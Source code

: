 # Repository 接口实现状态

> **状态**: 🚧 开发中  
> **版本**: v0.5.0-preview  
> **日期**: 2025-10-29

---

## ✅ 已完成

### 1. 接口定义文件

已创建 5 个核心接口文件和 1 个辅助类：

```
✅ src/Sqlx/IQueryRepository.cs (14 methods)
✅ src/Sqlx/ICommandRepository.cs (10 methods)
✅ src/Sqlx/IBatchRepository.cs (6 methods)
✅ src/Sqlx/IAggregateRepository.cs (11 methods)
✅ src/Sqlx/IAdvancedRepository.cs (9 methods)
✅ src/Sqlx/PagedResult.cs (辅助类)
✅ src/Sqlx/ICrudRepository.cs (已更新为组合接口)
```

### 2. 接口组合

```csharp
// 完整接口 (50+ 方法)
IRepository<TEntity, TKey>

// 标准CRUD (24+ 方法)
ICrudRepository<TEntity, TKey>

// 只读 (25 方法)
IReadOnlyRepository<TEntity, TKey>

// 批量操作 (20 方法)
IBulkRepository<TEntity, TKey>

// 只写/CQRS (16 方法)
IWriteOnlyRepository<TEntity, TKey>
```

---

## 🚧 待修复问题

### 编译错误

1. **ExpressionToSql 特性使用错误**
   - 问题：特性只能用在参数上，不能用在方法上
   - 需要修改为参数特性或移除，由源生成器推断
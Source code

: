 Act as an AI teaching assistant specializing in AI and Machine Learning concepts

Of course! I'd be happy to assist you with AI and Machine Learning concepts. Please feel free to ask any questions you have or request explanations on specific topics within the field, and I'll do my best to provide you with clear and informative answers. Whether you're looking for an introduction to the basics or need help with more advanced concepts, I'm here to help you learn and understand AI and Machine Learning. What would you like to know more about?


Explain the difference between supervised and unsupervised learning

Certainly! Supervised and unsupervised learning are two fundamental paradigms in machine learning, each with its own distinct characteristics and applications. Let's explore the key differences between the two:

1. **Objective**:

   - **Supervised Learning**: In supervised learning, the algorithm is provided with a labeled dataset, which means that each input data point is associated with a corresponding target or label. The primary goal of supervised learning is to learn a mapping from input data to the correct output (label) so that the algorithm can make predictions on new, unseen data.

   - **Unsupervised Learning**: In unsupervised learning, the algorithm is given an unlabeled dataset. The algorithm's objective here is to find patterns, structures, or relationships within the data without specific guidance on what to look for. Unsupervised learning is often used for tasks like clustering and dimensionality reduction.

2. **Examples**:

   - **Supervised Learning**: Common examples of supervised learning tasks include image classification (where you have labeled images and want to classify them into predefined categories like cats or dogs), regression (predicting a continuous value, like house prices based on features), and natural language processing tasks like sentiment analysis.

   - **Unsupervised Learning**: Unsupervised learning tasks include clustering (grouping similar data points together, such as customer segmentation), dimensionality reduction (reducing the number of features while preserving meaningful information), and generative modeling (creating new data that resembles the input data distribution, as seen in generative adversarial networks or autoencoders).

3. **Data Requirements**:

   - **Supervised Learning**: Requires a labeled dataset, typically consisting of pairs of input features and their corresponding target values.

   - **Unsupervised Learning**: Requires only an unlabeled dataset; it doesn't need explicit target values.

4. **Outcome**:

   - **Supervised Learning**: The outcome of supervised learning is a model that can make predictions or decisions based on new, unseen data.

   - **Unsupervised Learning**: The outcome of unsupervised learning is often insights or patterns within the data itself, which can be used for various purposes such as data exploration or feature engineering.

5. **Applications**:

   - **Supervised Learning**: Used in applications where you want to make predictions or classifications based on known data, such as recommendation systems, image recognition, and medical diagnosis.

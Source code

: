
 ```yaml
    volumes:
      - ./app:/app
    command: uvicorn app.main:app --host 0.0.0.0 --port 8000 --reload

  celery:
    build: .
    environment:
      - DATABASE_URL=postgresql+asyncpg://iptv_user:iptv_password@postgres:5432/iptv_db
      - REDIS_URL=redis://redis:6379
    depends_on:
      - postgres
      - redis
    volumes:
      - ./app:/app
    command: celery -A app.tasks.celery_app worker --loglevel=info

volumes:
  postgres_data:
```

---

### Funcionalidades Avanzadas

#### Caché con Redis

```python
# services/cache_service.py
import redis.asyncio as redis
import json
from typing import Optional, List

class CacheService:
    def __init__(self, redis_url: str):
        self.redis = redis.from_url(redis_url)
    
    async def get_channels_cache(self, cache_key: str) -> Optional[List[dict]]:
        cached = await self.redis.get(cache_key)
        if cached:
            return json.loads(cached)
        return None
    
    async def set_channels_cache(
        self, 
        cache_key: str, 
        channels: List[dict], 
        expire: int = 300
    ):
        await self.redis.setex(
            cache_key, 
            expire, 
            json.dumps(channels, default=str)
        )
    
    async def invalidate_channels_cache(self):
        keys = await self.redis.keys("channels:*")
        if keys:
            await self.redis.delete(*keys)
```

§ Problem statement
Check each line of the records for the word "List", and show the lines that contain it.

§ Answer to the exercise
from typing import Optional, List
    async def get_channels_cache(self, cache_key: str) -> Optional[List[dict]]:
        channels: List[dict], 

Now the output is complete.